■ Extracted material ■
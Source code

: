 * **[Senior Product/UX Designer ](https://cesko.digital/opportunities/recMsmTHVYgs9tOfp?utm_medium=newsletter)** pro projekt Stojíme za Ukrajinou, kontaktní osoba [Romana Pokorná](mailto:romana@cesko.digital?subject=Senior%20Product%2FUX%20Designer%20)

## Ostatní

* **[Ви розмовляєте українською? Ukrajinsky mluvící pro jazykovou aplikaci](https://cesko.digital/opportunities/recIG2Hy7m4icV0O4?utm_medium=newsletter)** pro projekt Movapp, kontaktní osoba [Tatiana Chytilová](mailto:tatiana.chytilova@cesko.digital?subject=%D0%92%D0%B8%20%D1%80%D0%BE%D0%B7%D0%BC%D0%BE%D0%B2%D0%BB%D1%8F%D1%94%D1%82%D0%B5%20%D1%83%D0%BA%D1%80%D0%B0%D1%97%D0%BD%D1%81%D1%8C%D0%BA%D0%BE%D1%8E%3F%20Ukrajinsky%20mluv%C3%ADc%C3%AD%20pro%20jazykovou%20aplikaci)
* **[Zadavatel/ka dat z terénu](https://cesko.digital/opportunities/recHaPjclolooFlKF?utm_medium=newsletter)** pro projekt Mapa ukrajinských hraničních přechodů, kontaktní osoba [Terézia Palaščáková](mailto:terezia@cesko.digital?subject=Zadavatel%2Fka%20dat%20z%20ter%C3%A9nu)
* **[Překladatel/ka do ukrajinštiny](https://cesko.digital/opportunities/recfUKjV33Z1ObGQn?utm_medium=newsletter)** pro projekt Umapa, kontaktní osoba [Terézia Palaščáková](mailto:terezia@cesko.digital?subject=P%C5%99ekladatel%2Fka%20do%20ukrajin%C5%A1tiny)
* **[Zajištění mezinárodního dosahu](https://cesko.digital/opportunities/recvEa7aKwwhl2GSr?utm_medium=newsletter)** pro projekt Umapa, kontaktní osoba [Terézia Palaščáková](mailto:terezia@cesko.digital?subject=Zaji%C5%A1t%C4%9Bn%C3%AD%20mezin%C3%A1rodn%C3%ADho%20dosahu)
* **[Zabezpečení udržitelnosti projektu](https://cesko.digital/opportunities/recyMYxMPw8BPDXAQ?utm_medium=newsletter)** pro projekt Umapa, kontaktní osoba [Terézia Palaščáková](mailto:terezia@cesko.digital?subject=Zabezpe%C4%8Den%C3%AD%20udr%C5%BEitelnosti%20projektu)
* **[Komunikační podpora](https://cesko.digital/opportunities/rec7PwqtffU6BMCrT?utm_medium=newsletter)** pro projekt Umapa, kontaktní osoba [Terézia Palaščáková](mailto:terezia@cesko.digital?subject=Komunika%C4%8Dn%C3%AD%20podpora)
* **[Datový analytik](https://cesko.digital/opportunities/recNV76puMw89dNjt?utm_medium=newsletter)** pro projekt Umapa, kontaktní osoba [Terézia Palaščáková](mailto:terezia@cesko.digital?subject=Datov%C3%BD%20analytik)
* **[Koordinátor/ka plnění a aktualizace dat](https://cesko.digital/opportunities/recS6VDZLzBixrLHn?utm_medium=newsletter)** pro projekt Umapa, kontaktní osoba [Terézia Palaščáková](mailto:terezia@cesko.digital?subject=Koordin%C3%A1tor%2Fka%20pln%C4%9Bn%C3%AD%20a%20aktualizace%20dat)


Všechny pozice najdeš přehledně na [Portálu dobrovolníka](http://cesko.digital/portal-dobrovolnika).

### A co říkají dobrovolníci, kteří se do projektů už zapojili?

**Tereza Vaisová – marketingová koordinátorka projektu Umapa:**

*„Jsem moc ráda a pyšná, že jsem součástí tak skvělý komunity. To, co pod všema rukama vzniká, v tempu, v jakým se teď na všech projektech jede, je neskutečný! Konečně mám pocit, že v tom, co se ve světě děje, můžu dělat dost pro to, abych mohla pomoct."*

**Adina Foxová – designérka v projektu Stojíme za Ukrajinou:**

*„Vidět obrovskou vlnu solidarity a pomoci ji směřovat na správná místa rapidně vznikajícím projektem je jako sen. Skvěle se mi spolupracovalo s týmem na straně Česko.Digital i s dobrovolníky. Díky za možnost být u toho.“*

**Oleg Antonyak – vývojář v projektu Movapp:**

■ Work to be completed ■
All lines of the records above with the word "Ukrajinou" in them are to be copied.

■ Finished task ■
: * **[Senior Product/UX Designer ](https://cesko.digital/opportunities/recMsmTHVYgs9tOfp?utm_medium=newsletter)** pro projekt Stojíme za Ukrajinou, kontaktní osoba [Romana Pokorná](mailto:romana@cesko.digital?subject=Senior%20Product%2FUX%20Designer%20)
**Adina Foxová – designérka v projektu Stojíme za Ukrajinou:**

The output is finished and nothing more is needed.